## Task brief
When the data below is printed, every line must match exactly and the images must be absent.

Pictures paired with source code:

▬▬▬▬▬▬

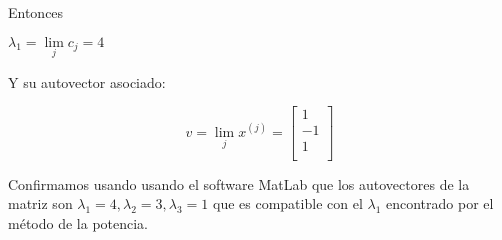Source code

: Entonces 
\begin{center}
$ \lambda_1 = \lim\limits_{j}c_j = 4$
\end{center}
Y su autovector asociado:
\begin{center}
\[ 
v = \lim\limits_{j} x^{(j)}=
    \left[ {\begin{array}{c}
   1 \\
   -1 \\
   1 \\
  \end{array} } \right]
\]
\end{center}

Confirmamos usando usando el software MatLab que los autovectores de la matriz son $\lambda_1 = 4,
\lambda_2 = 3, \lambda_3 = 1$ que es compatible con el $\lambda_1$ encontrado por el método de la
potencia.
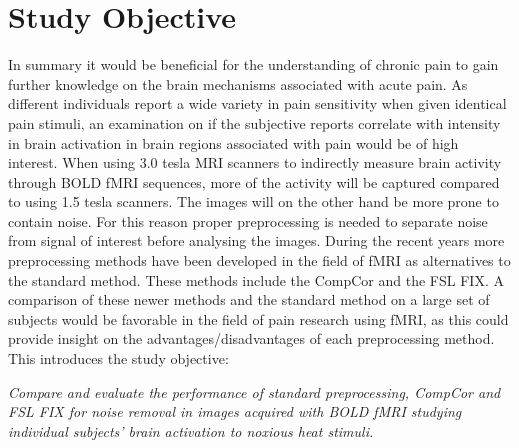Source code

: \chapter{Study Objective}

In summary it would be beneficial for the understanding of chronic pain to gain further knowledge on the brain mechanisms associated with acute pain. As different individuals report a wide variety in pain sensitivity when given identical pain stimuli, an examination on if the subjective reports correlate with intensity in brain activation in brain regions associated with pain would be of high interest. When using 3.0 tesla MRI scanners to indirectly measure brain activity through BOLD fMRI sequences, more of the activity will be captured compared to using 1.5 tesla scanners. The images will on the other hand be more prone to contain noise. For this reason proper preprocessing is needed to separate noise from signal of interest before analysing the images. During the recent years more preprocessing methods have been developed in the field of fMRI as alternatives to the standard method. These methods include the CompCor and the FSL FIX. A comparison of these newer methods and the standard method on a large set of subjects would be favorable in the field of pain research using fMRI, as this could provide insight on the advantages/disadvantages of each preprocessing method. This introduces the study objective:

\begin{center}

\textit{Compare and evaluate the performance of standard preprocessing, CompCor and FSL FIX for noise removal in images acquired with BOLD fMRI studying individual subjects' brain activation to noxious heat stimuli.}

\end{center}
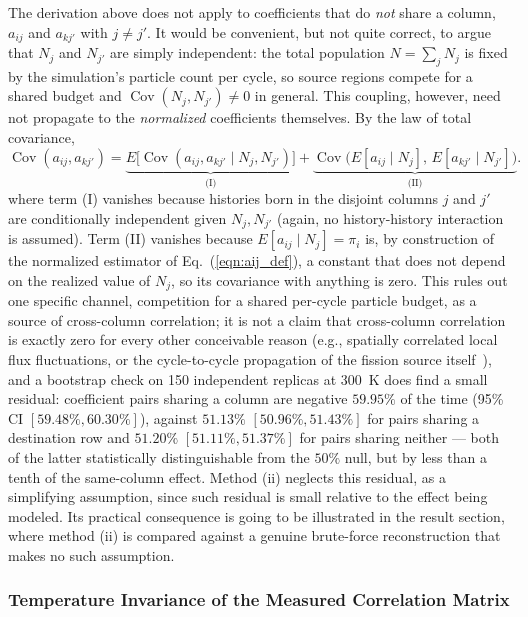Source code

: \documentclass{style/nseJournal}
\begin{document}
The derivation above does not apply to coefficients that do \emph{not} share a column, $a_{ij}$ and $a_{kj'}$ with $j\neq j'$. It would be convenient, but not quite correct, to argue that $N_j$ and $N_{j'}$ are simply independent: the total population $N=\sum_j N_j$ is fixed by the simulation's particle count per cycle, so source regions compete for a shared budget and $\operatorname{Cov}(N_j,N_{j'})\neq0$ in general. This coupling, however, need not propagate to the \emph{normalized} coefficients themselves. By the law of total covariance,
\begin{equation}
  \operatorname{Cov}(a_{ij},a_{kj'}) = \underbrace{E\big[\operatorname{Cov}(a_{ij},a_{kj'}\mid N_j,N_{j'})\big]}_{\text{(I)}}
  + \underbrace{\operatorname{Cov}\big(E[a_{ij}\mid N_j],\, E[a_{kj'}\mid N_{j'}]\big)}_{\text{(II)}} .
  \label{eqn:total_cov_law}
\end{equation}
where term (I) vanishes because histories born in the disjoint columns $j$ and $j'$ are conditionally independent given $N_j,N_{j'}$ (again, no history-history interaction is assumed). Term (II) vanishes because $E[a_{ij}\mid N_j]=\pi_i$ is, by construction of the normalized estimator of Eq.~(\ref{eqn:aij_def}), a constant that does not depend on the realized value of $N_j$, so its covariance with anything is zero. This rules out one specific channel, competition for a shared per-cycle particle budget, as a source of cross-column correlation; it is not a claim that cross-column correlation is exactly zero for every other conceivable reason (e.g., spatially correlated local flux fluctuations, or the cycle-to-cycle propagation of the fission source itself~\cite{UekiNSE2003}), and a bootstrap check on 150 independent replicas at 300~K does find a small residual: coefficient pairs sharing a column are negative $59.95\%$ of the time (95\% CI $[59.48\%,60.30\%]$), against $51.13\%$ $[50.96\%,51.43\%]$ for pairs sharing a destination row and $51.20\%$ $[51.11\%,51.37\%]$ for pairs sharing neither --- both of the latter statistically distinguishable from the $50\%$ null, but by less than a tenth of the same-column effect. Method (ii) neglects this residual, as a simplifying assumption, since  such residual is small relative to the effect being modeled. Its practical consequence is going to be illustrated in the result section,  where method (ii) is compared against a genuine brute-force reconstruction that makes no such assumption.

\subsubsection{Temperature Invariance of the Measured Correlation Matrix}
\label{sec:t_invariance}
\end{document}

▬▬▬▬▬▬

## Answer below
Source code

: Entonces 
\begin{center}
$ \lambda_1 = \lim\limits_{j}c_j = 4$
\end{center}
Y su autovector asociado:
\begin{center}
\[ 
v = \lim\limits_{j} x^{(j)}=
    \left[ {\begin{array}{c}
   1 \\
   -1 \\
   1 \\
  \end{array} } \right]
\]
\end{center}

Confirmamos usando usando el software MatLab que los autovectores de la matriz son $\lambda_1 = 4,
\lambda_2 = 3, \lambda_3 = 1$ que es compatible con el $\lambda_1$ encontrado por el método de la
potencia.
Source code

: \chapter{Study Objective}

In summary it would be beneficial for the understanding of chronic pain to gain further knowledge on the brain mechanisms associated with acute pain. As different individuals report a wide variety in pain sensitivity when given identical pain stimuli, an examination on if the subjective reports correlate with intensity in brain activation in brain regions associated with pain would be of high interest. When using 3.0 tesla MRI scanners to indirectly measure brain activity through BOLD fMRI sequences, more of the activity will be captured compared to using 1.5 tesla scanners. The images will on the other hand be more prone to contain noise. For this reason proper preprocessing is needed to separate noise from signal of interest before analysing the images. During the recent years more preprocessing methods have been developed in the field of fMRI as alternatives to the standard method. These methods include the CompCor and the FSL FIX. A comparison of these newer methods and the standard method on a large set of subjects would be favorable in the field of pain research using fMRI, as this could provide insight on the advantages/disadvantages of each preprocessing method. This introduces the study objective:

\begin{center}

\textit{Compare and evaluate the performance of standard preprocessing, CompCor and FSL FIX for noise removal in images acquired with BOLD fMRI studying individual subjects' brain activation to noxious heat stimuli.}

\end{center}
Source code

: \documentclass{style/nseJournal}
\begin{document}
The derivation above does not apply to coefficients that do \emph{not} share a column, $a_{ij}$ and $a_{kj'}$ with $j\neq j'$. It would be convenient, but not quite correct, to argue that $N_j$ and $N_{j'}$ are simply independent: the total population $N=\sum_j N_j$ is fixed by the simulation's particle count per cycle, so source regions compete for a shared budget and $\operatorname{Cov}(N_j,N_{j'})\neq0$ in general. This coupling, however, need not propagate to the \emph{normalized} coefficients themselves. By the law of total covariance,
\begin{equation}
  \operatorname{Cov}(a_{ij},a_{kj'}) = \underbrace{E\big[\operatorname{Cov}(a_{ij},a_{kj'}\mid N_j,N_{j'})\big]}_{\text{(I)}}
  + \underbrace{\operatorname{Cov}\big(E[a_{ij}\mid N_j],\, E[a_{kj'}\mid N_{j'}]\big)}_{\text{(II)}} .
  \label{eqn:total_cov_law}
\end{equation}
where term (I) vanishes because histories born in the disjoint columns $j$ and $j'$ are conditionally independent given $N_j,N_{j'}$ (again, no history-history interaction is assumed). Term (II) vanishes because $E[a_{ij}\mid N_j]=\pi_i$ is, by construction of the normalized estimator of Eq.~(\ref{eqn:aij_def}), a constant that does not depend on the realized value of $N_j$, so its covariance with anything is zero. This rules out one specific channel, competition for a shared per-cycle particle budget, as a source of cross-column correlation; it is not a claim that cross-column correlation is exactly zero for every other conceivable reason (e.g., spatially correlated local flux fluctuations, or the cycle-to-cycle propagation of the fission source itself~\cite{UekiNSE2003}), and a bootstrap check on 150 independent replicas at 300~K does find a small residual: coefficient pairs sharing a column are negative $59.95\%$ of the time (95\% CI $[59.48\%,60.30\%]$), against $51.13\%$ $[50.96\%,51.43\%]$ for pairs sharing a destination row and $51.20\%$ $[51.11\%,51.37\%]$ for pairs sharing neither --- both of the latter statistically distinguishable from the $50\%$ null, but by less than a tenth of the same-column effect. Method (ii) neglects this residual, as a simplifying assumption, since  such residual is small relative to the effect being modeled. Its practical consequence is going to be illustrated in the result section,  where method (ii) is compared against a genuine brute-force reconstruction that makes no such assumption.

\subsubsection{Temperature Invariance of the Measured Correlation Matrix}
\label{sec:t_invariance}
\end{document}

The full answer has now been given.